_Entries shown_
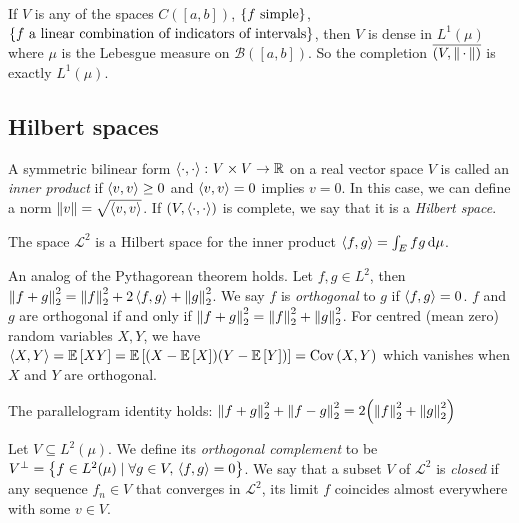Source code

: \begin{remark}
	If \( V \) is any of the spaces \( C([a,b]) \), \( \qty{f \text{ simple}} \), \( \qty{f \text{ a linear combination of indicators of intervals}} \), then \( V \) is dense in \( L^1(\mu) \) where \( \mu \) is the Lebesgue measure on \( \mathcal B([a,b]) \).
	So the completion \( \overline{(V,\norm{\,\cdot\,})} \) is exactly \( L^1(\mu) \).
\end{remark}

\subsection{Hilbert spaces}
\begin{definition}
	A symmetric bilinear form \( \left\langle{\cdot, \cdot}\right\rangle \colon V \times V \to \mathbb R \) on a real vector space \( V \) is called an \emph{inner product} if \( \left\langle{v,v}\right\rangle \geq 0 \) and \( \left\langle{v,v}\right\rangle = 0 \) implies \( v = 0 \).
	In this case, we can define a norm \( \norm{v} = \sqrt{\left\langle{v,v}\right\rangle} \).
	If \( (V,\left\langle{\cdot,\cdot}\right\rangle) \) is complete, we say that it is a \emph{Hilbert space}.
\end{definition}
\begin{corollary}
	The space \( \mathcal L^2 \) is a Hilbert space for the inner product \( \left\langle{f,g}\right\rangle = \int_E fg \dd{\mu} \).
\end{corollary}
\begin{example}
	An analog of the Pythagorean theorem holds.
	Let \( f, g \in L^2 \), then \( \norm{f + g}_2^2 = \norm{f}_2^2 + 2\left\langle{f,g}\right\rangle + \norm{g}_2^2 \).
	We say \( f \) is \emph{orthogonal} to \( g \) if \( \left\langle{f,g}\right\rangle = 0 \).
	\( f \) and \( g \) are orthogonal if and only if \( \norm{f + g}_2^2 = \norm{f}_2^2 + \norm{g}_2^2 \).
	For centred (mean zero) random variables \( X, Y \), we have \( \left\langle{X,Y}\right\rangle = \mathbb{E}\left[{XY}\right] = \mathbb{E}\left[{(X - \mathbb{E}\left[{X}\right])(Y - \mathbb{E}\left[{Y}\right])}\right] = \operatorname{Cov}\left({X,Y}\right) \) which vanishes when \( X \) and \( Y \) are orthogonal.
\end{example}
\begin{example}
	The parallelogram identity holds: \( \norm{f+g}_2^2 + \norm{f-g}_2^2 = 2 \qty(\norm{f}_2^2 + \norm{g}_2^2) \)
\end{example}
\begin{definition}
	Let \( V \subseteq L^2(\mu) \).
	We define its \emph{orthogonal complement} to be \( V^\perp = \qty{f \in L^2(\mu) \mid \forall g \in V,\, \left\langle{f,g}\right\rangle = 0} \).
	We say that a subset \( V \) of \( \mathcal L^2 \) is \emph{closed} if any sequence \( f_n \in V \) that converges in \( \mathcal L^2 \), its limit \( f \) coincides almost everywhere with some \( v \in V \).
\end{definition}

_Description of the task_
Output an exact copy of the lines beginning at the one that holds "We define its" and running through the final line of the records.

_Response_
	We define its \emph{orthogonal complement} to be \( V^\perp = \qty{f \in L^2(\mu) \mid \forall g \in V,\, \left\langle{f,g}\right\rangle = 0} \).
	We say that a subset \( V \) of \( \mathcal L^2 \) is \emph{closed} if any sequence \( f_n \in V \) that converges in \( \mathcal L^2 \), its limit \( f \) coincides almost everywhere with some \( v \in V \).
\end{definition}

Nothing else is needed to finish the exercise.